Yes. So there's some variances by quarter. We just did a press release, for example, on the London Marathon and fundraising on our JustGiving platform, which had a lot of great growth. That just happened in April, so it's in Q2. But I think some of the stats there were 18,000 fundraisers raised money for 1,700 nonprofits, and it was a really nice growth year-over-year. Those kinds of things are hard to predict how they would come out. So the growth of those organically is sometimes hard to predict. Additionally, some of those move from quarter to quarter as well, and you don't know about it until 3 or 6 months ahead of time, which causes some variability quarter to quarter.
Thank you. Ladies and gentlemen, as there are no further questions, I now hand the conference over to Mike Gianoni, our Chief Executive Officer, for his closing comments.
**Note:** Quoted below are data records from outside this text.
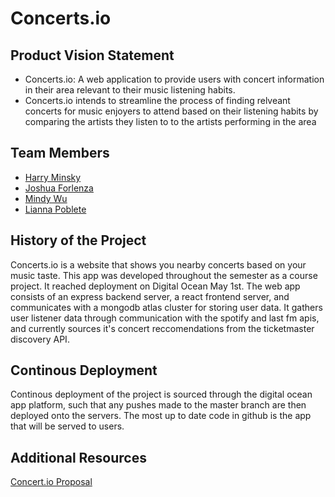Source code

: # Concerts.io

## Product Vision Statement
- Concerts.io: A web application to provide users with concert information in their area relevant to their music listening habits. 
- Concerts.io intends to streamline the process of finding relveant concerts for music enjoyers to attend based on their listening habits by comparing the artists they listen to to the artists performing in the area

## Team Members
- [Harry Minsky](https://github.com/hminsky2002)
- [Joshua Forlenza](https://github.com/joshforlenza)
- [Mindy Wu](https://github.com/mindyjwu)
- [Lianna Poblete](https://github.com/liannnaa)

## History of the Project
Concerts.io is a website that shows you nearby concerts based on your music taste. This app was developed throughout the semester as a course project. It reached deployment on Digital Ocean May 1st. The web app consists of an express backend server, a react frontend server, and communicates with a mongodb atlas cluster for storing user data. It gathers user listener data through communication with the spotify and last fm apis, and currently sources it's concert reccomendations from the ticketmaster discovery API. 

## Continous Deployment
Continous deployment of the project is sourced through the digital ocean app platform, such that any pushes made to the master branch are then deployed onto the servers. The most up to date code in github is the app that will be served to users.

## Additional Resources
[Concert.io Proposal](https://github.com/agiledev-students-spring-2023/project-proposal-team1234)
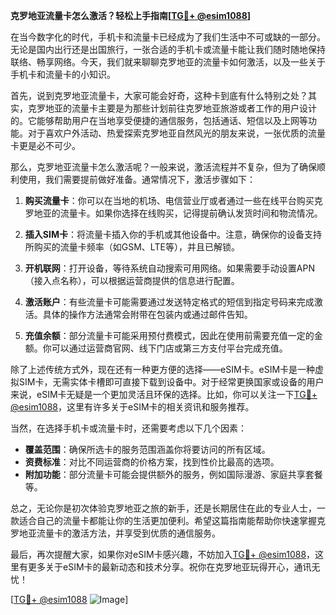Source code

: **克罗地亚流量卡怎么激活？轻松上手指南[[TG💪+ @esim1088](https://t.me/s/esim1088)]**

在当今数字化的时代，手机卡和流量卡已经成为了我们生活中不可或缺的一部分。无论是国内出行还是出国旅行，一张合适的手机卡或流量卡能让我们随时随地保持联络、畅享网络。今天，我们就来聊聊克罗地亚的流量卡如何激活，以及一些关于手机卡和流量卡的小知识。

首先，说到克罗地亚流量卡，大家可能会好奇，这种卡到底有什么特别之处？其实，克罗地亚的流量卡主要是为那些计划前往克罗地亚旅游或者工作的用户设计的。它能够帮助用户在当地享受便捷的通信服务，包括通话、短信以及上网等功能。对于喜欢户外活动、热爱探索克罗地亚自然风光的朋友来说，一张优质的流量卡更是必不可少。

那么，克罗地亚流量卡怎么激活呢？一般来说，激活流程并不复杂，但为了确保顺利使用，我们需要提前做好准备。通常情况下，激活步骤如下：

1. **购买流量卡**：你可以在当地的机场、电信营业厅或者通过一些在线平台购买克罗地亚的流量卡。如果你选择在线购买，记得提前确认发货时间和物流情况。

2. **插入SIM卡**：将流量卡插入你的手机或其他设备中。注意，确保你的设备支持所购买的流量卡频率（如GSM、LTE等），并且已解锁。

3. **开机联网**：打开设备，等待系统自动搜索可用网络。如果需要手动设置APN（接入点名称），可以根据运营商提供的信息进行配置。

4. **激活账户**：有些流量卡可能需要通过发送特定格式的短信到指定号码来完成激活。具体的操作方法通常会附带在包装内或通过邮件告知。

5. **充值余额**：部分流量卡可能采用预付费模式，因此在使用前需要充值一定的金额。你可以通过运营商官网、线下门店或第三方支付平台完成充值。

除了上述传统方式外，现在还有一种更方便的选择——eSIM卡。eSIM卡是一种虚拟SIM卡，无需实体卡槽即可直接下载到设备中。对于经常更换国家或设备的用户来说，eSIM卡无疑是一个更加灵活且环保的选择。比如，你可以关注一下[TG💪+ @esim1088](https://t.me/s/esim1088)，这里有许多关于eSIM卡的相关资讯和服务推荐。

当然，在选择手机卡或流量卡时，还需要考虑以下几个因素：

- **覆盖范围**：确保所选卡的服务范围涵盖你将要访问的所有区域。
- **资费标准**：对比不同运营商的价格方案，找到性价比最高的选项。
- **附加功能**：部分流量卡可能会提供额外的服务，例如国际漫游、家庭共享套餐等。

总之，无论你是初次体验克罗地亚之旅的新手，还是长期居住在此的专业人士，一款适合自己的流量卡都能让你的生活更加便利。希望这篇指南能帮助你快速掌握克罗地亚流量卡的激活方法，并享受到优质的通信服务。

最后，再次提醒大家，如果你对eSIM卡感兴趣，不妨加入[TG💪+ @esim1088](https://t.me/s/esim1088)，这里有更多关于eSIM卡的最新动态和技术分享。祝你在克罗地亚玩得开心，通讯无忧！

[[TG💪+ @esim1088](https://t.me/s/esim1088) ![Image](https://i.postimg.cc/4NQfJmqS/Snipaste-2025-05-13-00-14-12.png)]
Thank you, operator. Everyone, when I reflect back on the past year, there are many aspects of our business that are far improved year-over-year. Our pace of innovation has really increased. Our modernized approach to contract renewals is now well established, and the majority of our customers are adopting the 3-year renewal terms, which is great. On the profitability side, our efficiency has increased, and margins are expanding. We've generated strong adjusted cash flow. We're actively returning capital to our investors through stock repurchases. Our financial results have improved significantly over the past year, and we expect improvement to continue in 2024. As we progress through this year, our focus is maintaining good momentum in the business, executing improvement plans where needed, continuing to deliver strong financial results and world-class solutions for customers. Thanks, everyone.
Thank you. The conference of Blackbaud has now concluded. Thank you for your participation. You may now disconnect your lines.